We deliver on our commitments
so you can deliver on yours.


-----Original Message-----
From: IBM Mainframe Discussion List [mailto:ibm-m...@bama.ua.edu] On
Behalf Of Rick Arellanes
Sent: Friday, May 01, 2009 12:29 PM
To: IBM-MAIN@bama.ua.edu
Subject: Re: Enterprise COBOL code generation question

On Fri, 1 May 2009 08:38:59 -0500, Chase, John <jch...@ussco.com> 
wrote:

>> -----Original Message-----
>> From: IBM Mainframe Discussion List On Behalf Of Farley, Peter x23353
>>
>> > -----Original Message-----
>> > From: IBM Mainframe Discussion List On Behalf Of Clark Morris
>> <Snipped>
>> > On 30 Apr 2009 13:00:02 -0700, in bit.listserv.ibm-main you wrote:
>> >
>> > Try TRUNC(OPT).  Trunc STD would require the conversion to decimal
>to
>> > guarantee that the data fit the picture.  TRUNC(BIN) is known and
>> > documented to generate less than optimal code.
>>
>> Son of a gun, that did it.  From half a page of code to six
>> instructions.
>>
>> I will have to test this program with TRUNC(OPT) pretty carefully to
>> make sure it has no other adverse affects.  The doc on OPT is pretty
>> clear in its warnings.
>>
>> And the doc on TRUNC(BIN) does have the phrase "... you can avoid the
>> performance overhead of using TRUNC(BIN) ...", implying there is, in
>> fact, a performance penalty for using it.
>>
>> Thanks for pointing out the benefit of TRUNC(OPT) to me.
>
>But then there's this in the "Notes" for TRUNC in the Installation &
>Customization Guide:
>
>" 2. TRUNC=BIN is the recommended option when interfacing with other
>products that have S/390-format binary data (such as CICS, DB2,
FORTRAN,
>and PL/I).

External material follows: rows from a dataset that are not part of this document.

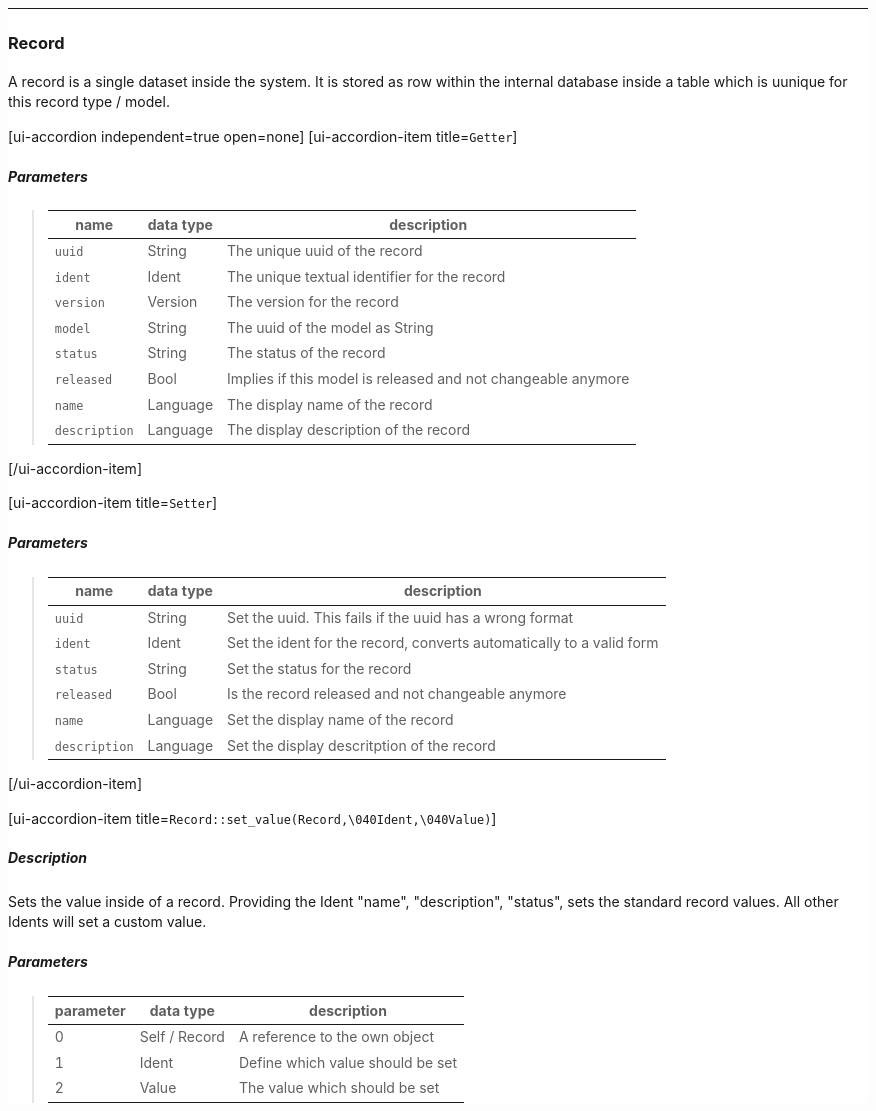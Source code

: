 

------------------------------------------------------------------------------------------
### Record
A record is a single dataset inside the system. It is stored as row within the internal database inside
a table which is uunique for this record type / model.

[ui-accordion independent=true open=none]
[ui-accordion-item title=<code>Getter</code>]

##### Parameters
> | name      | data type               | description                                                           |
> |-----------|-------------------------|-----------------------------------------------------------------------|
> | `uuid`    | String                  | The unique uuid of the record  |
> | `ident`   | Ident                   | The unique textual identifier for the record  |
> | `version` | Version                 | The version for the record  |
> | `model`   | String                  | The uuid of the model as String  |
> | `status`  | String                  | The status of the record  |
> | `released`| Bool                    | Implies if this model is released and not changeable anymore |
> | `name`    | Language                | The display name of the record |
> | `description`   | Language          | The display description of the record |

[/ui-accordion-item]

[ui-accordion-item title=<code>Setter</code>]

##### Parameters
> | name      | data type               | description                                                           |
> |-----------|-------------------------|-----------------------------------------------------------------------|
> | `uuid`    | String                  | Set the uuid. This fails if the uuid has a wrong format  |
> | `ident`   | Ident                   | Set the ident for the record, converts automatically to a valid form  |
> | `status`  | String                  | Set the status for the record  |
> | `released`| Bool                    | Is the record released and not changeable anymore  |
> | `name`    | Language                | Set the display name of the record |
> | `description`   | Language          | Set the display descritption of the record |

[/ui-accordion-item]

[ui-accordion-item title=<code>Record::set_value(Record,\040Ident,\040Value)</code>]

##### Description
Sets the value inside of a record. Providing the Ident "name", "description", "status", sets the standard record values. All other Idents will set a custom value.
##### Parameters
> | parameter | data type               | description                                                           |
> |-----------|-------------------------|-----------------------------------------------------------------------|
> | 0         | Self / Record           | A reference to the own object |
> | 1         | Ident                   | Define which value should be set |
> | 2         | Value                   | The value which should be set |
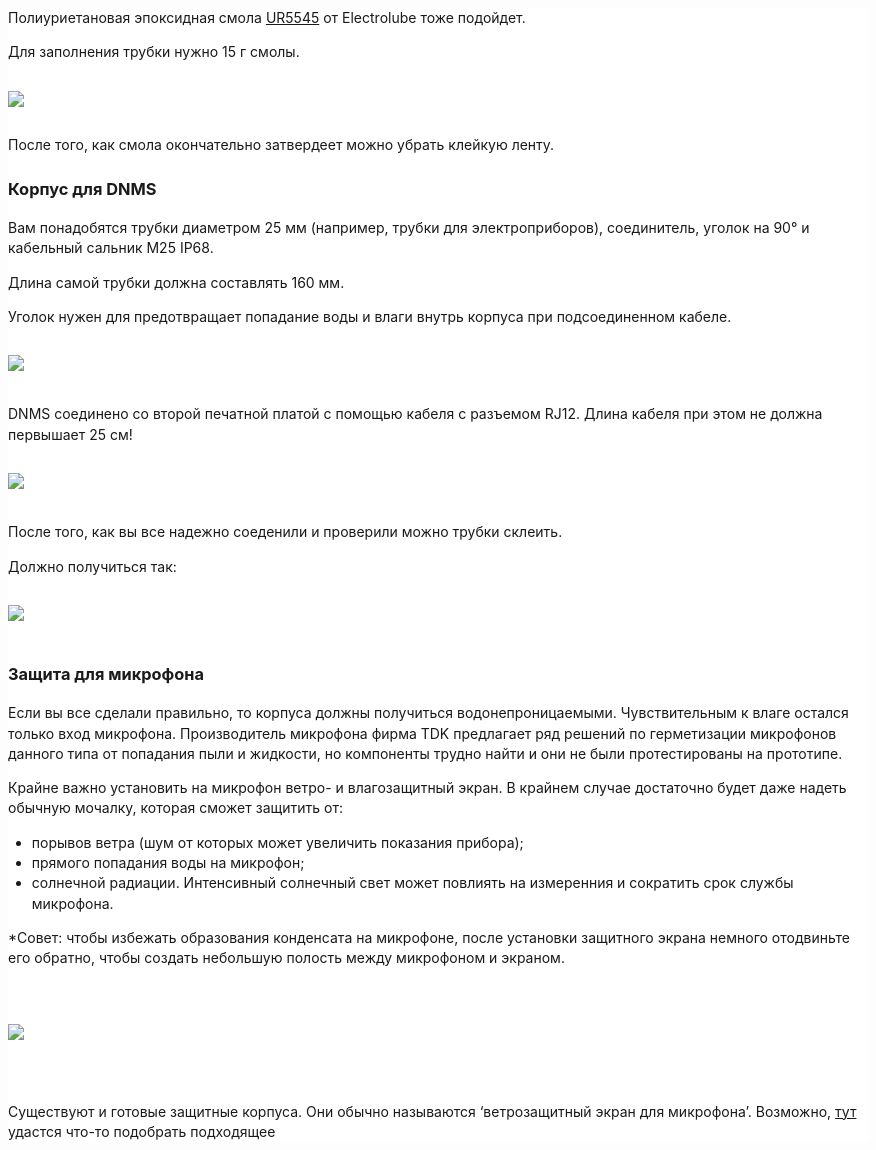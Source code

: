 Полиуриетановая эпоксидная смола [UR5545](https://electrolube.com/wp-content/uploads/2019/11/044-UR5545A-SDS1525.pdf) от Electrolube тоже подойдет.

Для заполнения трубки нужно 15 г смолы.

<img src="../docs/dnms/dnms-noise-measuring-microphone-inside-tube.jpg" style="display:block; margin: 2em 0" loading="lazy"/>

После того, как смола окончательно затвердеет можно убрать клейкую ленту.


### Корпус для DNMS

Вам понадобятся трубки диаметром 25 мм (например, трубки для электроприборов), соединитель, уголок на 90° и кабельный сальник M25 IP68.

Длина самой трубки должна составлять 160 мм. 

Уголок нужен для предотвращает попадание воды и влаги внутрь корпуса при подсоединенном кабеле.

<img src="../docs/dnms/dnms-noise-measuring-housing.jpg" style="margin: 1em 0" loading="lazy"/>

DNMS соединено со второй печатной платой с помощью кабеля с разъемом RJ12. Длина кабеля при этом не должна первышает 25 см!

<img src="../docs/dnms/dnms-noise-measuring-sensor-kit.jpg" style="margin: 1em 0" loading="lazy"/>

После того, как вы все надежно соеденили и проверили можно трубки склеить.

Должно получиться так:

<img src="../docs/dnms/dnms-noise-measuring-dn40-result.jpg" style="margin: 1em 0" loading="lazy"/>

### Защита для микрофона

Если вы все сделали правильно, то корпуса должны получиться водонепроницаемыми. Чувствительным к влаге остался только вход микрофона. Производитель микрофона фирма TDK предлагает ряд решений по герметизации микрофонов данного типа от попадания пыли и жидкости, но компоненты трудно найти и они не были протестированы на прототипе.

Крайне важно установить на микрофон ветро- и влагозащитный экран. В крайнем случае достаточно будет даже надеть обычную мочалку, которая сможет защитить от:
* порывов ветра (шум от которых может увеличить показания прибора);
* прямого попадания воды на микрофон;
* солнечной радиации. Интенсивный солнечный свет может повлиять на измеренния и сократить срок службы микрофона.

*Совет: чтобы избежать образования конденсата на микрофоне, после установки защитного экрана немного отодвиньте его обратно, чтобы создать небольшую полость между микрофоном и экраном.

<img src="../docs/dnms/dnms-noise-measuring-microphone-bonette.jpg" style="width:45%; margin: 3em 0" loading="lazy"/>

Существуют и готовые защитные корпуса. Они обычно называются ‘ветрозащитный экран для микрофона’.
Возможно, [тут](https://ru.aliexpress.com/item/32357483926.html?gps-id=pcStoreJustForYou&scm=1007.23125.137358.0&scm_id=1007.23125.137358.0&scm-url=1007.23125.137358.0&pvid=6cc8dfcd-974e-4fde-9dc9-6444c37a9069&spm=a2g0o.store_home.smartJustForYou_148437547.2) удастся что-то подобрать подходящее
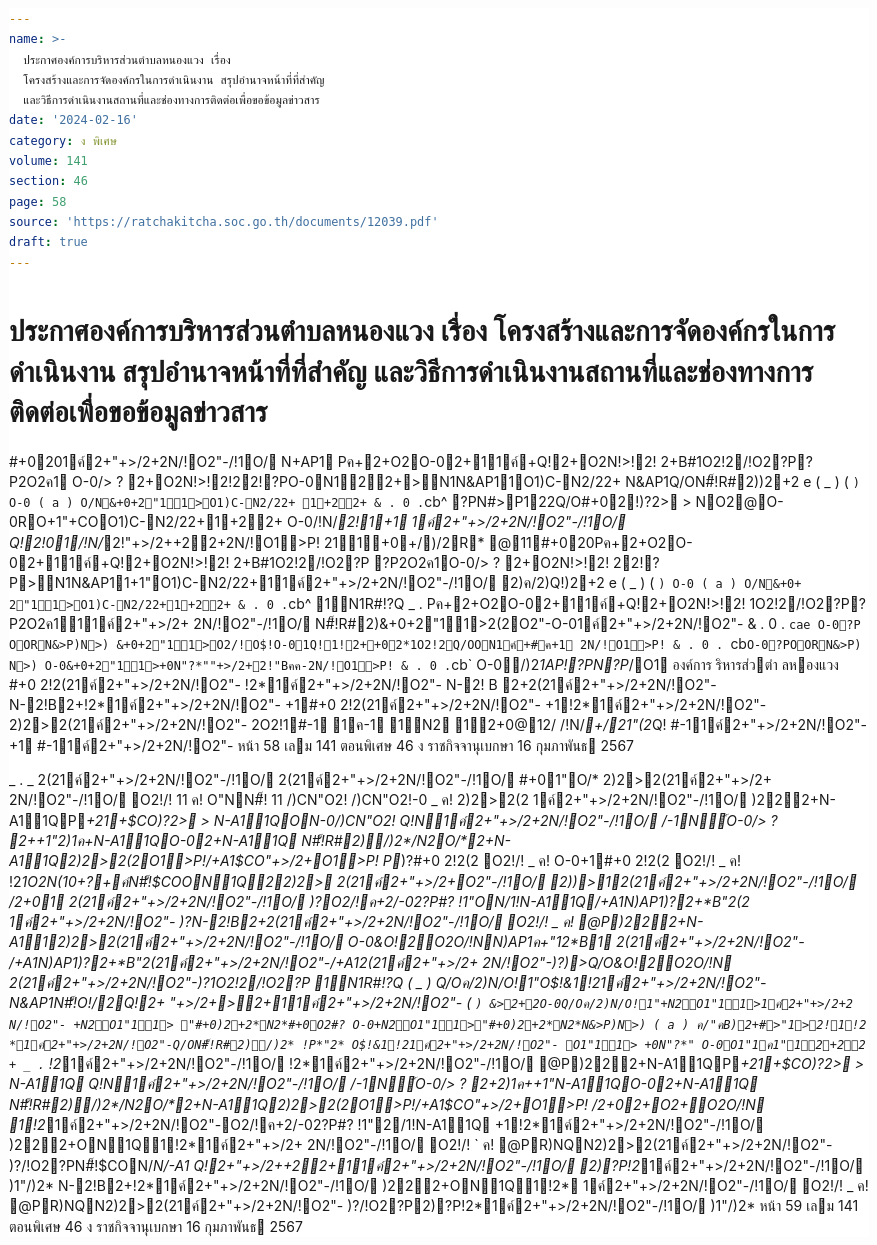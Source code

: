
 ```yaml
---
name: >-
  ประกาศองค์การบริหารส่วนตำบลหนองแวง เรื่อง
  โครงสร้างและการจัดองค์กรในการดำเนินงาน สรุปอำนาจหน้าที่ที่สำคัญ
  และวิธีการดำเนินงานสถานที่และช่องทางการติดต่อเพื่อขอข้อมูลข่าวสาร
date: '2024-02-16'
category: ง พิเศษ
volume: 141
section: 46
page: 58
source: 'https://ratchakitcha.soc.go.th/documents/12039.pdf'
draft: true
---
```


# ประกาศองค์การบริหารส่วนตำบลหนองแวง เรื่อง โครงสร้างและการจัดองค์กรในการดำเนินงาน สรุปอำนาจหน้าที่ที่สำคัญ และวิธีการดำเนินงานสถานที่และช่องทางการติดต่อเพื่อขอข้อมูลข่าวสาร

#+0201ค์2+"+>/2+2N/!O2"-/!1O/ N+AP1 Pค+2+O2O-02+11ค์+Q!2+O2N!>!2! 2+B#1O2!2/!O2?P?P2O2ค1 O-0/> ? 2+O2N!>!2!22!?PO-0N122+>N1N&AP11O1)C-N2/22+ N&AP1Q/ON#็!R#2))2+2 e ( _ ) ( ` ) O-0 ( a ) O/N&+0+2"11>O1)C-N2/22+ 1+22+ & . 0 . `cb^ ?PN#>P122Q/O#+02!)?2> > NO2@O-0RO+1"+COO1)C-N2/22+1+22+ O-0/!N/*2!1+1 1ค์2+"+>/2+2N/!O2"-/!1O/ Q!2!01/!N/*2!"+>/2++22+2N/!O1>P! 211+0+/)/2R* @11#+020Pค+2+O2O-02+11ค์+Q!2+O2N!>!2! 2+B#1O2!2/!O2?P ?P2O2ค1O-0/> ? 2+O2N!>!2! 22!?P>N1N&AP11+1"O1)C-N2/22+11ค์2+"+>/2+2N/!O2"-/!1O/ 2)ค/2)Q!)2+2 e ( _ ) ( ` ) O-0 ( a ) O/N&+0+2"11>O1)C-N2/22+1+22+ & . 0 . `cb^ 1N1R#!?Q _ . Pค+2+O2O-02+11ค์+Q!2+O2N!>!2! 1O2!2/!O2?P?P2O2ค111ค์2+"+>/2+ 2N/!O2"-/!1O/ N#็!R#2)&+0+2"11>2(2O2"-O-01ค์2+"+>/2+2N/!O2"- & . 0 . `cae O-0?POORN&>P)N>) &+0+2"11>O2/!O$!O-01Q!1!2++02*1O2!2Q/OON1ค์+#ค+1 2N/!O1>P! & . 0 . `cb` O-0?POORN&>P)N>) O-0&+0+2"11>+0N"?*""+>/2+2!"Bคค-2N/!O1>P! & . 0 . `cb` O-0/)2*1AP!?PN?P*/O1 องค์การ ริหารส่วตํา ลหองแวง #+0 2!2(21ค์2+"+>/2+2N/!O2"- !2*1ค์2+"+>/2+2N/!O2"- N-2! B 2+2(21ค์2+"+>/2+2N/!O2"- N-2!B2+!2*1ค์2+"+>/2+2N/!O2"- +1#+0 2!2(21ค์2+"+>/2+2N/!O2"- +1!2*1ค์2+"+>/2+2N/!O2"- 2)2>2(21ค์2+"+>/2+2N/!O2"- 2O2!1#-1 1ค-1 1N2 12+0@12/ /!N/*+/21"(2*Q! #-11ค์2+"+>/2+2N/!O2"- +1 #-11ค์2+"+>/2+2N/!O2"- หน้า 58 เลม 141 ตอนพิเศษ 46 ง ราชกิจจานุเบกษา 16 กุมภาพันธ 2567

_ . _ 2(21ค์2+"+>/2+2N/!O2"-/!1O/ 2(21ค์2+"+>/2+2N/!O2"-/!1O/ #+01"O/* 2)2>2(21ค์2+"+>/2+ 2N/!O2"-/!1O/ O2!/! 11 ค! O"NN#็! 11 /)CN"O2! /)CN"O2!-0 _ ค! 2)2>2(2 1ค์2+"+>/2+2N/!O2"-/!1O/ )222+N-A11QP*+21+$CO)?2> > N-A11QON-0/)CN"O2! Q!N1ค์2+"+>/2+2N/!O2"-/!1O/ /-1N์O-0/> ? 2++1"2)1ค+N-A11QO-02+N-A11Q N#็!R#2)/)2*/N2O/*2+N-A11Q2)2>2(2O1>P!/+A1$CO"+>/2+O1>P! P*)?#+0 2!2(2 O2!/! _ ค! O-0+1#+0 2!2(2 O2!/! _ ค! !2*1O2N(10+?+ค์N#็!$COON1Q22)2> 2(21ค์2+"+>/2+O2"-/!1O/ 2))>12(21ค์2+"+>/2+2N/!O2"-/!1O/ /2+01 2(21ค์2+"+>/2+2N/!O2"-/!1O/ )?O2/!ค+2/-02?P#? !1"ON/1!N-A11Q/+A1N)AP1)?2+*B"2(2 1ค์2+"+>/2+2N/!O2"- )?N-2!B2+2(21ค์2+"+>/2+2N/!O2"-/!1O/ O2!/! _ ค! @P)222+N-A112)2>2(21ค์2+"+>/2+2N/!O2"-/!1O/ O-0&O!2O2O/!NN)AP1ค+"12*B1 2(21ค์2+"+>/2+2N/!O2"- /+A1N)AP1)?2+*B"2(21ค์2+"+>/2+2N/!O2"-/+A12(21ค์2+"+>/2+ 2N/!O2"-)?)>Q/O&O!2O2O/!N 2(21ค์2+"+>/2+2N/!O2"-)?1O2!2/!O2?P 1N1R#!?Q ( _ ) Q/Oค/2)N/O!1"O$!&1!21ค์2+"+>/2+2N/!O2"- N&AP1N#็!O!/2Q!2+ "+>/2+>2+11ค์2+"+>/2+2N/!O2"- ( ` ) &>2+2O-0Q/Oค/2)N/O!1"+N2O1"11>1ค์2+"+>/2+2N/!O2"- +N2O1"11> "#+0)2+2*N2*#+0O2#? O-0+N2O1"11>"#+0)2+2*N2*N&>P)N>) ( a ) ค/"คB)2+#>"1>2!1!2*1ค์2+"+>/2+2N/!O2"-Q/ON#็!R#2)/)2* !P*"2* O$!&1!21ค์2+"+>/2+2N/!O2"- O1"11> +0N"?*" O-0O1"1ค1"12+22+ _ . ` !2*1ค์2+"+>/2+2N/!O2"-/!1O/ !2*1ค์2+"+>/2+2N/!O2"-/!1O/ @P)222+N-A11QP*+21+$CO)?2> > N-A11Q Q!N1ค์2+"+>/2+2N/!O2"-/!1O/ /-1N์O-0/> ? 2+2)1ค++1"N-A11QO-02+N-A11Q N#็!R#2)/)2*/N2O/*2+N-A11Q2)2>2(2O1>P!/+A1$CO"+>/2+O1>P! /2+02+O2+O2O/!N 1!2*1ค์2+"+>/2+2N/!O2"-O2/!ค+2/-02?P#? !1"2/1!N-A11Q +1!2*1ค์2+"+>/2+2N/!O2"-/!1O/ )222+ON1Q1!2*1ค์2+"+>/2+ 2N/!O2"-/!1O/ O2!/! ` ค! @PR)NQN2)2>2(21ค์2+"+>/2+2N/!O2"- )?/!O2?PN#็!$CON/*N/-A1 Q!2+"+>/2++22+11ค์2+"+>/2+2N/!O2"-/!1O/ 2)?P!2*1ค์2+"+>/2+2N/!O2"-/!1O/ )1"/)2* N-2!B2+!2*1ค์2+"+>/2+2N/!O2"-/!1O/ )222+ON1Q1!2* 1ค์2+"+>/2+2N/!O2"-/!1O/ O2!/! _ ค! @PR)NQN2)2>2(21ค์2+"+>/2+2N/!O2"- )?/!O2?P2)?P!2*1ค์2+"+>/2+2N/!O2"-/!1O/ )1"/)2* หน้า 59 เลม 141 ตอนพิเศษ 46 ง ราชกิจจานุเบกษา 16 กุมภาพันธ 2567
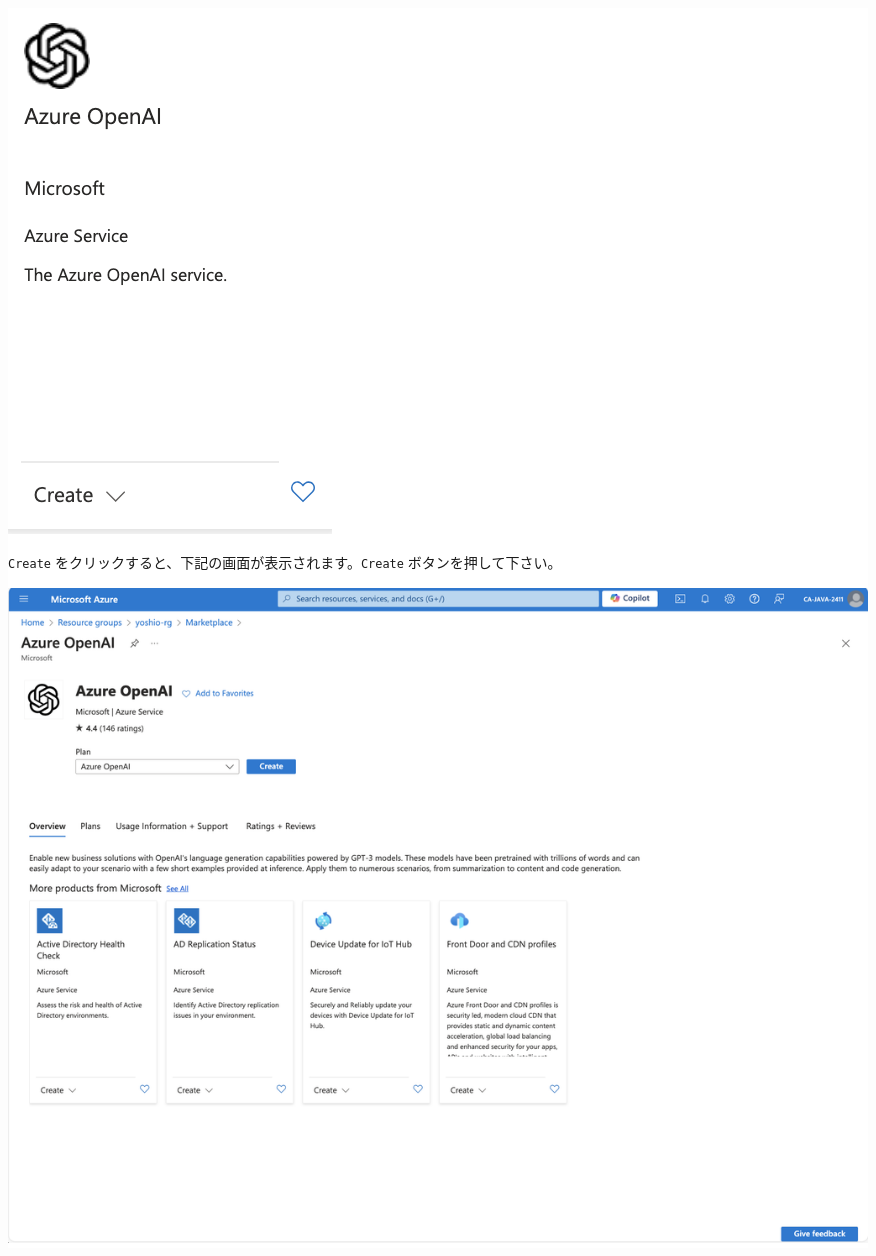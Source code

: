 ![Azure OpenAI1](./images/1-Azure-Portal-OpenAI.png)

`Create` をクリックすると、下記の画面が表示されます。`Create` ボタンを押して下さい。

![Azure OpenAI1](./images/2-Azure-Portal-OpenAI.png)
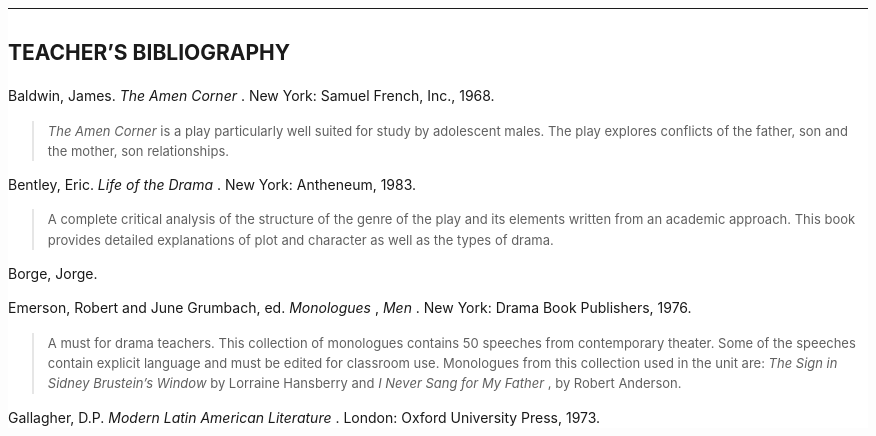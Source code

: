  </blockquote>
 <hr/>
 <h2>
  TEACHER’S BIBLIOGRAPHY
 </h2>
 Baldwin, James.
 <i>
  The Amen Corner
 </i>
 . New York: Samuel French, Inc., 1968.
<blockquote>
  <font size="-1">
   <i>
    The Amen Corner
   </i>
   is a play particularly well suited for study by adolescent males. The play explores conflicts of the father, son and the mother, son relationships.
</font>
 </blockquote>
 Bentley, Eric.
 <i>
  Life of the Drama
 </i>
 . New York: Antheneum, 1983.
<blockquote>
  <font size="-1">
   A complete critical analysis of the structure of the genre of the play and its elements written from an academic approach. This book provides detailed explanations of plot and character as well as the types of drama.
</font>
 </blockquote>
 Borge, Jorge.
 <p>
  Emerson, Robert and June Grumbach, ed.
  <i>
   Monologues
  </i>
  ,
  <i>
   Men
  </i>
  . New York: Drama Book Publishers, 1976.
 </p>
<blockquote>
  <font size="-1">
   A must for drama teachers. This collection of monologues contains 50 speeches from contemporary theater. Some of the speeches contain explicit language and must be edited for classroom use. Monologues from this collection used in the unit are:
   <i>
    The Sign in Sidney Brustein’s Window
   </i>
   by Lorraine Hansberry and
   <i>
    I Never Sang for My Father
   </i>
   , by Robert Anderson.
</font>
 </blockquote>
 Gallagher, D.P.
 <i>
  Modern Latin American Literature
 </i>
 . London: Oxford University Press, 1973.
<blockquote>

This is especially true if there is a possibility of having
>more than 9 digits in a fullword or more than 4 digits in a halfword."
>
>So, we're stuck with TRUNC(BIN) in CICS, where arguably we'd want the
>"best" performance.  :-(
>
>    -jc-
>
It looks like we may have missed an update to the Customization Guide.
Please 
see the Programming Guide, which was updated to say:

Recommendations: TRUNC(BIN) is the recommended option for programs that 
use binary values set by other products. Other products, such as IMS,
DB2, 
C/C++, FORTRAN, and PL/I, might place values in COBOL binary data items 
that do not conform to the PICTURE clause of the data items. You can use

TRUNC(OPT) with CICS programs as long as your data conforms to the 
PICTURE clause for your BINARY data items.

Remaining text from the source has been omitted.